Stored records:
====================

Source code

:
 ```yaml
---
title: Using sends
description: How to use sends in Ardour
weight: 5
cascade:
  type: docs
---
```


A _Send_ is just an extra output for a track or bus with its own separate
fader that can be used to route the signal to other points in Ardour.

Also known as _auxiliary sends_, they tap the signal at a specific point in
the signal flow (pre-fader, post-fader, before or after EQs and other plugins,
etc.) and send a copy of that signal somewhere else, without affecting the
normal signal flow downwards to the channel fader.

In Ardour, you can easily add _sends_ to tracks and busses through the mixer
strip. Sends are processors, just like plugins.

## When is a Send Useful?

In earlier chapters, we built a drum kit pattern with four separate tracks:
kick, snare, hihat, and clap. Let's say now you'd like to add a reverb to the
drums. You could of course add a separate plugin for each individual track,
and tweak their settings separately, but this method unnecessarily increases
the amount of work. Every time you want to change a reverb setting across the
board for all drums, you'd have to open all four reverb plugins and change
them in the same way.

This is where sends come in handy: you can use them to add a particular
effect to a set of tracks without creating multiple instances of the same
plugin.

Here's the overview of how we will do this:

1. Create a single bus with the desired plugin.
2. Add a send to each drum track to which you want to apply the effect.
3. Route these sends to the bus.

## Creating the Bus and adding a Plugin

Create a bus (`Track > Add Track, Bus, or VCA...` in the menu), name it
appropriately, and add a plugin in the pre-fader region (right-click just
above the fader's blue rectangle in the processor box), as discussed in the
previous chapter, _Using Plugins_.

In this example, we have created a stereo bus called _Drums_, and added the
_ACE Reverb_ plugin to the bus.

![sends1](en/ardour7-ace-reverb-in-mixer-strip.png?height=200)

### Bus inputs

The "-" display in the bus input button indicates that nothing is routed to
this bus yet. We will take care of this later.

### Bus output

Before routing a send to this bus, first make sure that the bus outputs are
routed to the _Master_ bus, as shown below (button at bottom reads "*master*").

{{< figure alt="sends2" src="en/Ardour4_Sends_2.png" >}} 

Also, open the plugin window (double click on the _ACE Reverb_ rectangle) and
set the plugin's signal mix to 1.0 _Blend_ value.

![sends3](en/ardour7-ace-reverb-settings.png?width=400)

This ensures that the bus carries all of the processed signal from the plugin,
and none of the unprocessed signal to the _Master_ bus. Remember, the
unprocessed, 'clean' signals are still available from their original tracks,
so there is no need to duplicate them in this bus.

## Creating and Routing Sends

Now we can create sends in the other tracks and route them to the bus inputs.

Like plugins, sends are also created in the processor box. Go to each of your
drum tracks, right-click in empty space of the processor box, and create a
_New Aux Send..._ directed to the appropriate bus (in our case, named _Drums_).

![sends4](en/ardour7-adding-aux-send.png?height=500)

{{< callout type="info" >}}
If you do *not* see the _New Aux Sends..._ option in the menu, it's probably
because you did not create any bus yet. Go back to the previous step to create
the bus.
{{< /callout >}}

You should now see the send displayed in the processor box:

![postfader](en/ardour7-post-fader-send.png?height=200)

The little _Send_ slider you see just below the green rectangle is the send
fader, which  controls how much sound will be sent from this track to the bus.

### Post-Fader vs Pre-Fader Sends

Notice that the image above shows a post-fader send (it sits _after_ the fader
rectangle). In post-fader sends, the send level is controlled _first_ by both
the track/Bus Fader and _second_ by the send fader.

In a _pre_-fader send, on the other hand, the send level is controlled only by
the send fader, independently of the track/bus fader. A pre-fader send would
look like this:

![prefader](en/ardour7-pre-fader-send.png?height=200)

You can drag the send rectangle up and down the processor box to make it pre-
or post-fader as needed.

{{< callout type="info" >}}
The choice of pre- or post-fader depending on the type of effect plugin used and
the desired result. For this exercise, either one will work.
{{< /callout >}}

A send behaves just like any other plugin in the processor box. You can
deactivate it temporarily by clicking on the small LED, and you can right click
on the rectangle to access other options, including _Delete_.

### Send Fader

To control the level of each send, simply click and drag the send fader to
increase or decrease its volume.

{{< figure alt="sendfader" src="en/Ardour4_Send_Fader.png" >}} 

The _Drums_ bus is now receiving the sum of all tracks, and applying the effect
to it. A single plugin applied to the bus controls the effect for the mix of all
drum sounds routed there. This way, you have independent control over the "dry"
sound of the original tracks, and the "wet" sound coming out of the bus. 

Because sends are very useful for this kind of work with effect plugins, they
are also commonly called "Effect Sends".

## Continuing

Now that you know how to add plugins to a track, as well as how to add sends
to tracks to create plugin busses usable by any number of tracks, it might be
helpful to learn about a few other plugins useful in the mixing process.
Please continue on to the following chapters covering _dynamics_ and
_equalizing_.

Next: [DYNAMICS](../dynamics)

====================

Once you find the line with "In earlier chapters, we" in the entries above, output it and each line after it up to and including the line with "3. Route these sends to the bus.", and nothing else.

- [Answer below]:
In earlier chapters, we built a drum kit pattern with four separate tracks:
kick, snare, hihat, and clap. Let's say now you'd like to add a reverb to the
drums. You could of course add a separate plugin for each individual track,
and tweak their settings separately, but this method unnecessarily increases
the amount of work. Every time you want to change a reverb setting across the
board for all drums, you'd have to open all four reverb plugins and change
them in the same way.

This is where sends come in handy: you can use them to add a particular
effect to a set of tracks without creating multiple instances of the same
plugin.

Here's the overview of how we will do this:

1. Create a single bus with the desired plugin.
2. Add a send to each drum track to which you want to apply the effect.
3. Route these sends to the bus.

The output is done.